Lucky for me I was starting to forget what actually happened in that dream. Not that I wanted to, anyway. "Demyx, I'm just tired..." I sighed, knowing that he'd probably forgive me in the next 2 minutes anyway. Because he's too much of an idiot to argue with you all the time, stupid. Again, with the degrading thoughts.

Just as I suspected, after a few moments I felt movement on the bed and realized Demyx was on the bed with me. "You're always tired..." Demyx complained, his voice just as sweet and forgiving as always after I'd do something offensive. But how sweet and forgiving would he be, after he found out just how much I'd been doing when I wasn't with him? He'll forgive you, won't he? He wouldn't actually despise you, like you would despise him if he had been the one being a slut behind your back. Yeah, because that's realistic.

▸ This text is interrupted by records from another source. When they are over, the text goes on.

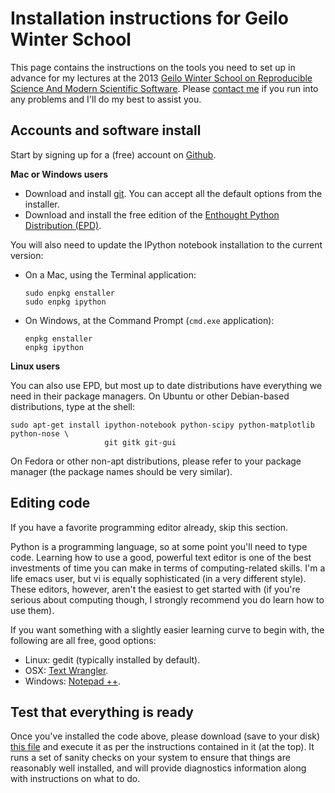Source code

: # Installation instructions for Geilo Winter School

This page contains the instructions on the tools you need to set up in
advance for my lectures at the 2013 [Geilo Winter School on Reproducible
Science And Modern Scientific
Software](http://www.sintef.no/Projectweb/eVITA/Winter-Schools/2013).
Please [contact me](Fernando.Perez@berkeley.edu) if you run into any
problems and I\'ll do my best to assist you.

## Accounts and software install

Start by signing up for a (free) account on [Github](http://github.com).

**Mac or Windows users**

- Download and install [git](http://git-scm.com/downloads). You can
  accept all the default options from the installer.
- Download and install the free edition of the [Enthought Python
  Distribution (EPD)](https://www.enthought.com/products/epd_free.php).

You will also need to update the IPython notebook installation to the
current version:

- On a Mac, using the Terminal application:

      sudo enpkg enstaller
      sudo enpkg ipython

- On Windows, at the Command Prompt (`cmd.exe` application):

      enpkg enstaller
      enpkg ipython

**Linux users**

You can also use EPD, but most up to date distributions have everything
we need in their package managers. On Ubuntu or other Debian-based
distributions, type at the shell:

    sudo apt-get install ipython-notebook python-scipy python-matplotlib python-nose \
                         git gitk git-gui

On Fedora or other non-apt distributions, please refer to your package
manager (the package names should be very similar).

## Editing code

If you have a favorite programming editor already, skip this section.

Python is a programming language, so at some point you\'ll need to type
code. Learning how to use a good, powerful text editor is one of the
best investments of time you can make in terms of computing-related
skills. I\'m a life emacs user, but vi is equally sophisticated (in a
very different style). These editors, however, aren\'t the easiest to
get started with (if you\'re serious about computing though, I strongly
recommend you do learn how to use them).

If you want something with a slightly easier learning curve to begin
with, the following are all free, good options:

- Linux: gedit (typically installed by default).
- OSX: [Text Wrangler](http://www.barebones.com/products/textwrangler).
- Windows: [Notepad ++](http://notepad-plus-plus.org).

## Test that everything is ready

Once you\'ve installed the code above, please download (save to your
disk) [this file](workshop_checklist.py) and execute it as per the
instructions contained in it (at the top). It runs a set of sanity
checks on your system to ensure that things are reasonably well
installed, and will provide diagnostics information along with
instructions on what to do.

"Ohhh boys!- Oh..." Demyx's mother had once again 'accidentally' walked in at the perfectly wrong time. I just buried my face into the mattress and held back an annoyed sigh. But Demyx wasn't so reluctant to act. "Oh come on! Do you have cameras in the house or something? Why do you always have to do that? Do I have to put a sign on every door saying to knock first? Gosh mom it's like you don't want me to have a love life!" Demyx ranted, getting off the bed.

I sat up and once again had to restrain a sigh, "Demyx, the door was like, half open. You can't get mad at your mom all the time for this." And I was sure Demyx would pout and whine later that I said that, but for now he was still upset with his mother. Oh his poor mom, she probably, half the time she did walk in on us, not really know what we would be doing. But it was quite clear she knew very well what was going on before opening the door fully.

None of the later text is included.